Where firms do not consider different types of market abuse, the different areas of business in which they operate, how that business is undertaken, and the different asset classes and instruments traded, they may not be able to adequately identify market abuse risks and align their monitoring programme to them to ensure effective surveillance. This may also be the case where firms do not review and update their systems as necessary to ensure they remain effective in the context of risks arising from changes in their business.
Order and trade surveillance
Our interactions with firms indicate that surveillance arrangements are improving across industry, however, there continues to be variance. While we have seen examples of comprehensive, tailored systems, accurately aligned to risk assessments, we also saw instances of little or no monitoring taking place.
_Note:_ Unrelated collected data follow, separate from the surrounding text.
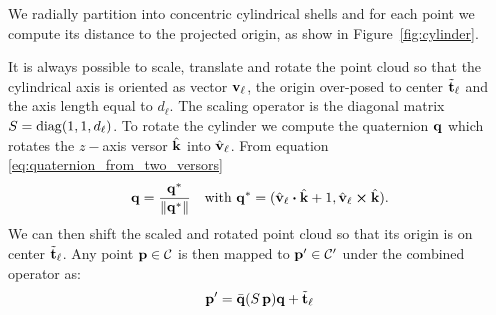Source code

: We radially partition into concentric cylindrical shells and for each point we compute its distance to the projected origin, as show in Figure~\ref{fig:cylinder}.

It is always possible to scale, translate and rotate the point cloud so that the cylindrical axis is oriented as vector $\boldsymbol{\mathbf{v}}_{\ell}$, the origin over-posed to center $\tilde{\boldsymbol{\mathbf{t}}}_{\ell}$ and the axis length equal to $d_{\ell}$.
The scaling operator is the diagonal matrix $S = \operatorname{diag}(1, 1, d_{\ell})$.
To rotate the cylinder we compute the quaternion $\mathbf{q}$ which rotates the $z-$axis versor $\hat{\boldsymbol{\mathbf{k}}}$ into $\hat{\boldsymbol{\mathbf{v}}}_{\ell}$. From equation \eqref{eq:quaternion_from_two_versors}
\begin{equation}
  \quat{q} = \frac{\quat{q^*}}{\norm{\quat{q^*}}} \quad \text{with }
  \quat{q^*} = (\hat{\vect{v}}_{\ell} \vdot \hat{\vect{k}} + 1, \hat{\vect{v}}_{\ell} \cross \hat{\vect{k}}).
\end{equation}
We can then shift the scaled and rotated point cloud so that its origin is on center $\tilde{\boldsymbol{\mathbf{t}}}_{\ell}$.
Any point $\boldsymbol{\mathbf{p}} \in \mathcal{C}$ is then mapped to $\boldsymbol{\mathbf{p}}' \in \mathcal{C}'$ under the combined operator as:
\begin{equation}\label{eq:cylOperator}
  \boldsymbol{\mathbf{p}}' = \bar{\mathbf{q}}(S\,\boldsymbol{\mathbf{p}})\mathbf{q} + \tilde{\boldsymbol{\mathbf{t}}}_\ell
\end{equation}

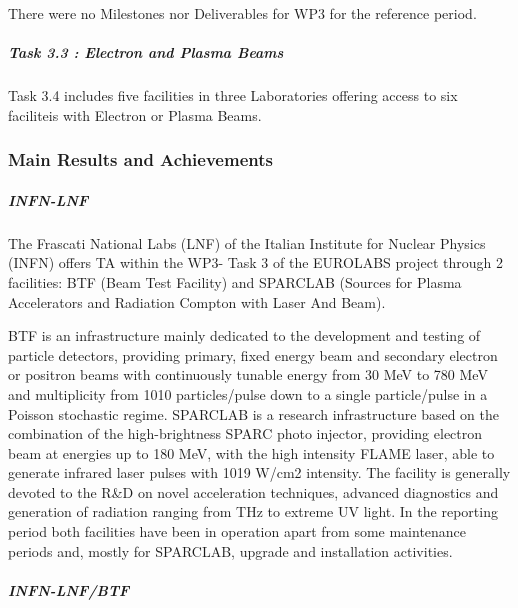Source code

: There were no Milestones nor Deliverables for WP3 for the reference period. 

\subparagraph{Task 3.3 : Electron and Plasma Beams} \mbox{}


Task 3.4 includes five facilities in three Laboratories offering access to six faciliteis with Electron or Plasma Beams.  

\subsubsection*{Main Results and Achievements}


\subparagraph{INFN-LNF}

The Frascati National Labs (LNF) of the Italian Institute for Nuclear Physics (INFN) offers TA within the WP3- Task 3 of the EUROLABS project through 2 facilities: BTF (Beam Test Facility) and SPARCLAB (Sources for Plasma Accelerators and Radiation Compton with Laser And Beam).

BTF is an infrastructure mainly dedicated to the development and testing of particle detectors, providing primary, fixed energy beam and secondary electron or positron beams with continuously tunable energy from 30 MeV to 780 MeV and multiplicity from 1010 particles/pulse down to a single particle/pulse in a Poisson stochastic regime.
SPARCLAB is a research infrastructure based on the combination of the high-brightness SPARC photo injector, providing electron beam at energies up to 180 MeV, with the high intensity FLAME laser, able to generate infrared laser pulses with 1019 W/cm2 intensity. The facility is generally devoted to the R&D on novel acceleration techniques, advanced diagnostics and generation of radiation ranging from THz to extreme UV light. 
In the reporting period both facilities have been in operation apart from some maintenance periods and, mostly for SPARCLAB, upgrade and installation activities.

\subparagraph{INFN-LNF/BTF}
Additionally, where monitoring is undertaken, there are elements of it that may hinder effectiveness.
We observed that some firms consider the different characteristics of different asset classes and instruments, before applying this information to calibrating alert scenarios. This means they can ensure they can effectively identify potentially suspicious activity, while perhaps reducing false positives. Other firms, however, apply generic calibration across (and within) asset classes, where the nature and scale of the metrics involved (eg price movement) are significantly different. As an example, for a change in price in an AIM-listed stock, a FTSE 100 stock, a government bond and a corporate bond to be considered notable, and worth review, the size of the move is usually quite different. So, if a firm uses a common threshold in its alert scenarios for all instruments, it may struggle to ensure effective monitoring (the threshold is set too high/too low for some instruments), or it may generate a high amount of ‘noise’ (the alert is calibrated to the most sensitive of the instruments).
Our experience indicates that third-party system functionality in areas such as tailored calibration has progressed in recent years. However, sometimes firms are unaware of these developments and so may not be making best use of the technology. More generally, where firms use vendor-supplied systems, they should ensure they understand how alert scenarios work, otherwise they may fail to identify gaps or weaknesses in their surveillance.
We observed that some firms, even when they have identified insider dealing as a key risk and monitor for it, inhibit the surveillance system’s effectiveness by applying inappropriate thresholds to calibration. The most significant example involves ‘lookback periods’ for insider dealing. We have seen a small number of firms that only alert on trading that has taken place 24 hours before the release of inside information (the ‘lookback period’), without considering the time the information might exist before its release. Proper consideration of the surveillance thresholds will help ensure appropriate and proportionate surveillance.
We observed instances where firms are not monitoring all orders and trades, including cancelled and amended orders. The surveillance of orders, particularly those that do not result in a trade, can be critical in identifying certain forms of market manipulation, such as those that involve false or misleading signals to other market participants.
We have seen some firms with weaknesses in their review of surveillance exception alerts. For example, only escalating and considering reporting where they identify an obvious link between the client and the issuer or source of the inside information. While the existence of such a link may be an aggravating factor in assessing whether reasonable suspicion of market abuse has been reached, its absence does not necessarily serve as sufficient mitigation to close alerts.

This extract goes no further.